ACTIVITY = Please write out the data exactly, line by line.

SOURCE DATA =
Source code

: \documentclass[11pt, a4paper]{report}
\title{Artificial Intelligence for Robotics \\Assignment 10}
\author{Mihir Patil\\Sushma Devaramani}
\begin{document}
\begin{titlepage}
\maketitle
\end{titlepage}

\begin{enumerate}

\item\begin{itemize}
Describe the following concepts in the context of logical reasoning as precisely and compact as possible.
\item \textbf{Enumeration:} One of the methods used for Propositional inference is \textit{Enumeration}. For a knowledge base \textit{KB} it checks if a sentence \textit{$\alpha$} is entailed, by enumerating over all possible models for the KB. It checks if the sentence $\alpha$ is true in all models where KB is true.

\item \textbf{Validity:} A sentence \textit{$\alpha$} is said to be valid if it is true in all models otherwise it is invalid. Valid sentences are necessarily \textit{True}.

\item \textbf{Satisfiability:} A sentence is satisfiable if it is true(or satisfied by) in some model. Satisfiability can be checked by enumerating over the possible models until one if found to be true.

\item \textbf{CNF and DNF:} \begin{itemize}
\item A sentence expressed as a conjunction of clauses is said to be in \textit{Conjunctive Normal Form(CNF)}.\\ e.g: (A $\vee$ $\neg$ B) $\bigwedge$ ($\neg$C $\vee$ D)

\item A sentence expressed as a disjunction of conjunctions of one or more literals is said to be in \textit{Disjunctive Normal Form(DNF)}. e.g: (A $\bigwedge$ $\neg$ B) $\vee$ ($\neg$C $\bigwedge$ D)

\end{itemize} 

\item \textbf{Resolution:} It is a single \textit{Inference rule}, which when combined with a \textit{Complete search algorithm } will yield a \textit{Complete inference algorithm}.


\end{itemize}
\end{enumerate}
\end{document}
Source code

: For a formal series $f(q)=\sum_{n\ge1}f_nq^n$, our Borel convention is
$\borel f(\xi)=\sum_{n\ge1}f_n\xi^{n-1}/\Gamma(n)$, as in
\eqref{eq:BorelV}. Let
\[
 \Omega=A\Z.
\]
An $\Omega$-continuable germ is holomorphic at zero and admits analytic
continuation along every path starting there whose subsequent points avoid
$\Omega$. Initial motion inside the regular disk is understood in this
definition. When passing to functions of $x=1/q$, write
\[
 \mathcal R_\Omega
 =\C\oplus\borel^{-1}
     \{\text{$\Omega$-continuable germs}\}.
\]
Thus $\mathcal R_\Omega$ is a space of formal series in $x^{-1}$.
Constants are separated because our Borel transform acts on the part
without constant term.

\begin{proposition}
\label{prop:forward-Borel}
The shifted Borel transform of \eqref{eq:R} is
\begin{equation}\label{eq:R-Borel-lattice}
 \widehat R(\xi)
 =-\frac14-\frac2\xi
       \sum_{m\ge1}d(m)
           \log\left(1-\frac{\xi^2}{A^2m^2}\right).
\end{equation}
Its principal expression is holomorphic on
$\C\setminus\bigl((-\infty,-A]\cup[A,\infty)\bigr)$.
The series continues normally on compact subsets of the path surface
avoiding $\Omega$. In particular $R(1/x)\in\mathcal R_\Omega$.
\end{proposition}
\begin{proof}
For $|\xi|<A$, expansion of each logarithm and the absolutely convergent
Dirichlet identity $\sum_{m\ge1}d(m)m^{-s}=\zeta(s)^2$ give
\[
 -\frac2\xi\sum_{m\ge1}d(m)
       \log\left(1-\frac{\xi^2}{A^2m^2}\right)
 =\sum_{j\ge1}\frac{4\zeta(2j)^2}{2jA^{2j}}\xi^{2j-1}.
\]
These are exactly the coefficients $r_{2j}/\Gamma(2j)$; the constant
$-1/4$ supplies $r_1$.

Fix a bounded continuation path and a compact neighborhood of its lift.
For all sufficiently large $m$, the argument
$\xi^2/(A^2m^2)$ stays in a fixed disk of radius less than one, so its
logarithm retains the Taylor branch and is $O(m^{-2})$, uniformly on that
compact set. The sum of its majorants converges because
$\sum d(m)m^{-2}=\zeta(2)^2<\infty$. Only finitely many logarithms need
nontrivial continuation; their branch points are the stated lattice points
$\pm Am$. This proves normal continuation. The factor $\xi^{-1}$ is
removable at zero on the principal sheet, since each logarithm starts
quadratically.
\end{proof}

OUTPUT FOR THIS TASK =
Source code

: \documentclass[11pt, a4paper]{report}
\title{Artificial Intelligence for Robotics \\Assignment 10}
\author{Mihir Patil\\Sushma Devaramani}
\begin{document}
\begin{titlepage}
\maketitle
\end{titlepage}

\begin{enumerate}

\item\begin{itemize}
Describe the following concepts in the context of logical reasoning as precisely and compact as possible.
\item \textbf{Enumeration:} One of the methods used for Propositional inference is \textit{Enumeration}. For a knowledge base \textit{KB} it checks if a sentence \textit{$\alpha$} is entailed, by enumerating over all possible models for the KB. It checks if the sentence $\alpha$ is true in all models where KB is true.

\item \textbf{Validity:} A sentence \textit{$\alpha$} is said to be valid if it is true in all models otherwise it is invalid. Valid sentences are necessarily \textit{True}.

\item \textbf{Satisfiability:} A sentence is satisfiable if it is true(or satisfied by) in some model. Satisfiability can be checked by enumerating over the possible models until one if found to be true.

\item \textbf{CNF and DNF:} \begin{itemize}
\item A sentence expressed as a conjunction of clauses is said to be in \textit{Conjunctive Normal Form(CNF)}.\\ e.g: (A $\vee$ $\neg$ B) $\bigwedge$ ($\neg$C $\vee$ D)

\item A sentence expressed as a disjunction of conjunctions of one or more literals is said to be in \textit{Disjunctive Normal Form(DNF)}. e.g: (A $\bigwedge$ $\neg$ B) $\vee$ ($\neg$C $\bigwedge$ D)

\end{itemize} 

\item \textbf{Resolution:} It is a single \textit{Inference rule}, which when combined with a \textit{Complete search algorithm } will yield a \textit{Complete inference algorithm}.


\end{itemize}
\end{enumerate}
\end{document}
Source code

: For a formal series $f(q)=\sum_{n\ge1}f_nq^n$, our Borel convention is
$\borel f(\xi)=\sum_{n\ge1}f_n\xi^{n-1}/\Gamma(n)$, as in
\eqref{eq:BorelV}. Let
\[
 \Omega=A\Z.
\]
An $\Omega$-continuable germ is holomorphic at zero and admits analytic
continuation along every path starting there whose subsequent points avoid
$\Omega$. Initial motion inside the regular disk is understood in this
definition. When passing to functions of $x=1/q$, write
\[
 \mathcal R_\Omega
 =\C\oplus\borel^{-1}
     \{\text{$\Omega$-continuable germs}\}.
\]
Thus $\mathcal R_\Omega$ is a space of formal series in $x^{-1}$.
Constants are separated because our Borel transform acts on the part
without constant term.

\begin{proposition}
\label{prop:forward-Borel}
The shifted Borel transform of \eqref{eq:R} is
\begin{equation}\label{eq:R-Borel-lattice}
 \widehat R(\xi)
 =-\frac14-\frac2\xi
       \sum_{m\ge1}d(m)
           \log\left(1-\frac{\xi^2}{A^2m^2}\right).
\end{equation}
Its principal expression is holomorphic on
$\C\setminus\bigl((-\infty,-A]\cup[A,\infty)\bigr)$.
The series continues normally on compact subsets of the path surface
avoiding $\Omega$. In particular $R(1/x)\in\mathcal R_\Omega$.
\end{proposition}
\begin{proof}
For $|\xi|<A$, expansion of each logarithm and the absolutely convergent
Dirichlet identity $\sum_{m\ge1}d(m)m^{-s}=\zeta(s)^2$ give
\[
 -\frac2\xi\sum_{m\ge1}d(m)
       \log\left(1-\frac{\xi^2}{A^2m^2}\right)
 =\sum_{j\ge1}\frac{4\zeta(2j)^2}{2jA^{2j}}\xi^{2j-1}.
\]
These are exactly the coefficients $r_{2j}/\Gamma(2j)$; the constant
$-1/4$ supplies $r_1$.

Fix a bounded continuation path and a compact neighborhood of its lift.
For all sufficiently large $m$, the argument
$\xi^2/(A^2m^2)$ stays in a fixed disk of radius less than one, so its
logarithm retains the Taylor branch and is $O(m^{-2})$, uniformly on that
compact set. The sum of its majorants converges because
$\sum d(m)m^{-2}=\zeta(2)^2<\infty$. Only finitely many logarithms need
nontrivial continuation; their branch points are the stated lattice points
$\pm Am$. This proves normal continuation. The factor $\xi^{-1}$ is
removable at zero on the principal sheet, since each logarithm starts
quadratically.
\end{proof}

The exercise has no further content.